COLUM MCCANN WRITES in his new book Letters to a Young Writer that “Literature can be a stay, or a foothold against despair. Is that enough? Of course it’s not enough, but it’s all we’ve got.”
In a year that’s been extraordinary in many ways, both good and bad, literature has felt like more of a stay than ever. Books help us make sense of the world, particularly when the world feels like it doesn’t make any sense. Again and again this year I’ve found myself turning to books, and the result is that I’ve read 154 books. (So far. I’ve still got a few more days.) Forty-eight of those were books released in 2017. Here are the four best books from this year—presented in alphabetical order by author—as well as six honorable mentions. They’re all worth checking out and carrying into next year.
Boyne is perhaps best known for his Holocaust novel The Boy in the Striped Pajamas, but in his 16th book, he draws on his Irish roots to give us the story of the orphan Cyril Avery. The Heart’s Invisible Furies is a traditional bildungsroman writ large, clocking in at nearly 600 pages, but each section jumps seven years forward in Cyril’s life. It’s a gimmick, but Boyne uses it as a way for Cyril to question his national and sexual identities in various historical eras and locales over the course of his life. Full of heart-rending coincidences and meaningful character work, The Heart’s Invisible Furies is a nice reminder that a book that seems so traditional can still surprise.

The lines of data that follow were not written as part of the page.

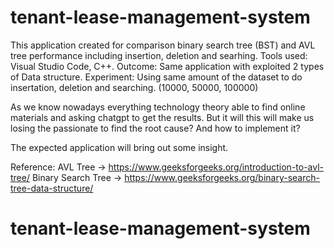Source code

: # tenant-lease-management-system

This application created for comparison binary search tree (BST) and AVL tree performance including insertion, deletion and searhing.
Tools used: Visual Studio Code, C++.
Outcome: Same application with exploited 2 types of Data structure.
Experiment: Using same amount of the dataset to do insertation, deletion and searching. (10000, 50000, 100000)

As we know nowadays everything technology theory able to find online materials and asking chatgpt to get the results. 
But it will this will make us losing the passionate to find the root cause? And how to implement it?

The expected application will bring out some insight.

Reference: 
AVL Tree -> https://www.geeksforgeeks.org/introduction-to-avl-tree/
Binary Search Tree -> https://www.geeksforgeeks.org/binary-search-tree-data-structure/

# tenant-lease-management-system

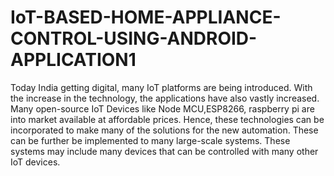 # IoT-BASED-HOME-APPLIANCE-CONTROL-USING-ANDROID-APPLICATION1
Today India getting digital, many IoT platforms are being introduced. With the increase in the technology, the applications have also vastly increased. Many open-source IoT Devices like Node MCU,ESP8266, raspberry pi are into market available at affordable prices. Hence, these technologies can be incorporated to make many of the solutions for the new automation. These can be further be implemented to many large-scale systems. These systems may include many devices that can be controlled with many other IoT devices. 
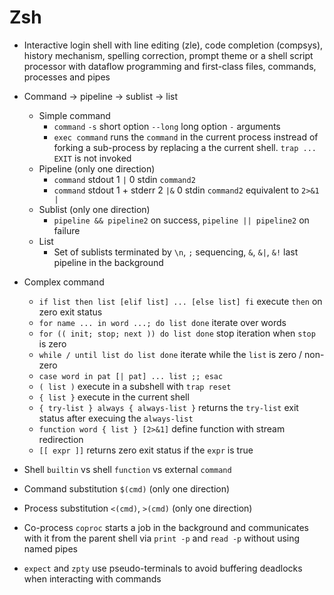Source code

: # Zsh

- Interactive login shell with line editing (zle), code completion (compsys),
  history mechanism, spelling correction, prompt theme or a shell script processor with
  dataflow programming and first-class files, commands, processes and pipes
- Command -> pipeline -> sublist -> list
  - Simple command
    - `command` `-s` short option `--long` long option `-` arguments
    - `exec command` runs the `command` in the current process instread of forking a
      sub-process by replacing a the current shell. `trap ... EXIT` is not invoked
  - Pipeline (only one direction)
    - `command` stdout 1 `|` 0 stdin `command2`
    - `command` stdout 1 + stderr 2 `|&` 0 stdin `command2` equivalent to `2>&1 |`
  - Sublist (only one direction)
    - `pipeline && pipeline2` on success, `pipeline || pipeline2` on failure
  - List
    - Set of sublists terminated by `\n`, `;` sequencing, `&`, `&|`, `&!` last pipeline
      in the background
- Complex command
  - `if list then list [elif list] ... [else list] fi` execute `then` on zero exit
    status
  - `for name ... in word ...; do list done` iterate over words
  - `for (( init; stop; next )) do list done` stop iteration when `stop` is zero
  - `while / until list do list done` iterate while the `list` is zero / non-zero
  - `case word in pat [| pat] ... list ;; esac`
  - `( list )` execute in a subshell with `trap reset`
  - `{ list }` execute in the current shell
  - `{ try-list } always { always-list }` returns the `try-list` exit status after
    execuing the `always-list`
  - `function word { list } [2>&1]` define function with stream redirection
  - `[[ expr ]]` returns zero exit status if the `expr` is true

- Shell `builtin` vs shell `function` vs external `command`
- Command substitution `$(cmd)` (only one direction)
- Process substitution `<(cmd)`, `>(cmd)` (only one direction)

- Co-process `coproc` starts a job in the background and communicates with it from the
  parent shell via `print -p` and `read -p` without using named pipes
- `expect` and `zpty` use pseudo-terminals to avoid buffering deadlocks when interacting
  with commands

Try this writer out: Read Boyne’s essay “Women are Better Writers than Men” here.
We Were Eight Years in Power collects eight stellar essays from Coates—one for each year of Obama’s presidency, originally published in The Atlantic—which would probably be enough for the book to merit inclusion on this list. But it’s the prefatory pieces that Coates writes for each essay that make this collection a knockout. Before each essay, Coates questions himself: What was he right or wrong about? What did he overlook? What has he learned? It’s thrilling to see a writer reflect so lucidly on his own process and product. We Were Eight Years in Power shows us one of our foremost cultural critics finding his way as a writer, and encourages us to keep thinking and questioning, too.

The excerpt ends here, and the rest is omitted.